If a type is not specified, then an initializer is required so that the type can be inferred. Likewise, if an initializer is not supplied, then the type must be specified. In some cases, when the type cannot be correctly inferred, the type must be specified even when an initializer is present. Example:
global pi = 3.14;
global hosts: set[addr];
global ciphers: table[string] of string = table();
Variable declarations outside of any function, hook, or event handler are
required to use this keyword (unless they are declared with the
const
keyword instead).
Definitions of functions, hooks, and event handlers are not allowed
to use the global
keyword. However, function declarations (i.e., no
function body is provided) can use the global
keyword.
The scope of a global variable begins where the declaration is located,
and extends through all remaining Zeek scripts that are loaded (however,
see the module
keyword for an explanation of how modules
change the visibility of global identifiers).
const
A variable declared with the const
keyword cannot be changed by
reassignment. Variables declared as constant are required to be initialized at
the time of declaration. Normally, the type is inferred from the initializer,
but the type can be explicitly specified. Example:
const pi = 3.14;
const ssh_port: port = 22/tcp;
The value of a constant cannot be changed:
ssh_port = 80/tcp; # "error [...]: const is not a modifiable lvalue (ssh_port)"

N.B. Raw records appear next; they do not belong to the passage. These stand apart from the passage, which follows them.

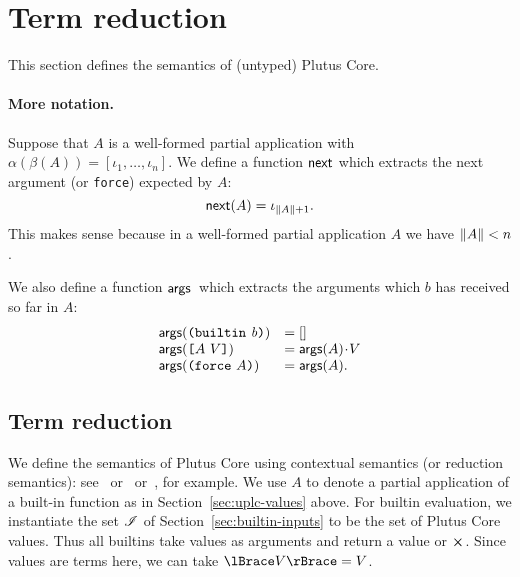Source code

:\section{Term reduction}
\label{sec:reduction}

This section defines the semantics of (untyped) Plutus Core.




\paragraph{More notation.} Suppose that $A$ is a well-formed partial application with
$\alpha(\beta(A)) = [\iota_1,\ldots,\iota_n]$.  We define a function $\operatorname{\mathsf{next}}$
which extracts the next argument (or \texttt{force}) expected by $A$:
$$
    \operatorname{\mathsf{next}}(A) = \iota_{\lVert A \rVert+1}.
$$
\noindent%
This makes sense because in a well-formed partial application $A$ we have
$\lVert A \rVert < n$.

\medskip
\noindent We also define a function $\operatorname{\mathbf{\mathsf{args}}}{}$ which extracts the arguments which
$b$ has received so far in $A$:
$$
\begin{array}{ll}
  \operatorname{\mathbf{\mathsf{args}}}(\texttt{(} \texttt{builtin} ~ \mathit{b} \texttt{)}) &= []\\
  \operatorname{\mathbf{\mathsf{args}}}(\texttt{[} A ~ V \texttt{]}) &= \operatorname{\mathbf{\mathsf{args}}}(A)\mathbin{\!\cdot\!} V\\
  \operatorname{\mathbf{\mathsf{args}}}(\texttt{(} \texttt{force} ~ A \texttt{)})   &= \operatorname{\mathbf{\mathsf{args}}}(A).\\
\end{array}
$$%

\subsection{Term reduction}

    
We define the semantics of Plutus Core using contextual semantics (or reduction
semantics): see~\cite{Felleisen-Hieb} or~\cite{Felleisen-Semantics-Engineering}
or~\cite[5.3]{Harper:PFPL}, for example.  We use $A$ to denote a partial
application of a built-in function as in Section~\ref{sec:uplc-values} above.
For builtin evaluation, we instantiate the set $\mathscr{I}$ of
Section~\ref{sec:builtin-inputs} to be the set of Plutus Core values.  Thus all
builtins take values as arguments and return a value or $\errorX$.  Since values
are terms here, we can take $\reify{V} = V$.

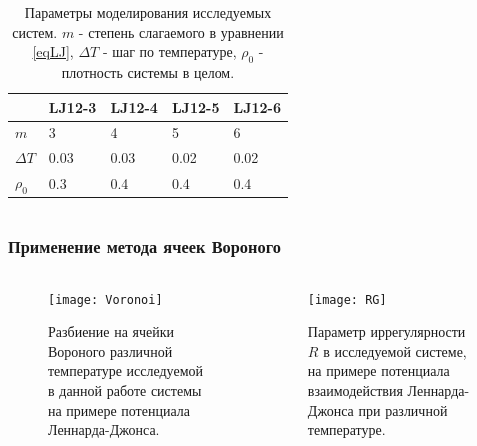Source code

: \documentclass[pdf,hyperref={unicode}]{beamer}
\begin{document}
\begin{frame}
\begin{columns}
\begin{column}{0.5\linewidth}
{\begin{table}[H]
\begin{center}
\begin{tabular}{| l | l | l | l | l |}
\hline
    & LJ12-3 & LJ12-4 & LJ12-5 & LJ12-6 \\ \hline
$m$   &    3    &     4   &    5    &    6    \\ \hline
$\Delta T$ & 0.03 & 0.03 & 0.02 & 0.02 \\ \hline
$\rho_0$ & 0.3  &  0.4  &  0.4  &  0.4  \\ \hline
\end{tabular}
\end{center}
\caption{\tiny Параметры моделирования исследуемых систем. $m$ - степень слагаемого в уравнении \ref{eqLJ}, $\Delta T$ - шаг по температуре,  $\rho_0$ - плотность системы в целом.}
\label{tablParam}
\end{table}

}
\end{column}

\end{columns}
\end{frame}





\begin{frame}
\transdissolve[duration=0.2]
\frametitle{Применение метода ячеек Вороного}
\begin{columns}


\begin{column}{0.54\linewidth}
{
\begin{figure}[h]
\begin{center}
\texttt{[image: Voronoi]}
\caption{\tiny Разбиение на ячейки Вороного различной температуре исследуемой в данной работе системы на примере потенциала Леннарда-Джонса.}
\label{risvoronoiExp}
\end{center}
\end{figure}
}
\end{column}

\begin{column}{0.6\linewidth}
{
\begin{figure}[h]
\begin{center}
\texttt{[image: RG]}
\caption{\tiny Параметр иррегулярности $R$ в исследуемой системе, на примере потенциала взаимодействия Леннарда-Джонса при различной температуре.}
\label{risIregExp}
\end{center}
\end{figure}
}
\end{column}

\end{columns}
\end{frame}
\end{document}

The only exception is if the variable is a global constant and has the
&redef
attribute, but even then its value can be changed only with
a redef
declaration:
const ssh_port: port = 22/tcp &redef;
# ...
redef ssh_port = 2222/tcp; # ok
Const-ness does not apply to members of existing container type instances, which can still be modified, added, or removed:
const ssh_ports = vector(22/tcp, 2222/tcp);
# ...
ssh_ports += 222/tcp; # ok
ssh_ports = vector(222/tcp); # error [...]: const is not a modifiable lvalue (ssh_ports)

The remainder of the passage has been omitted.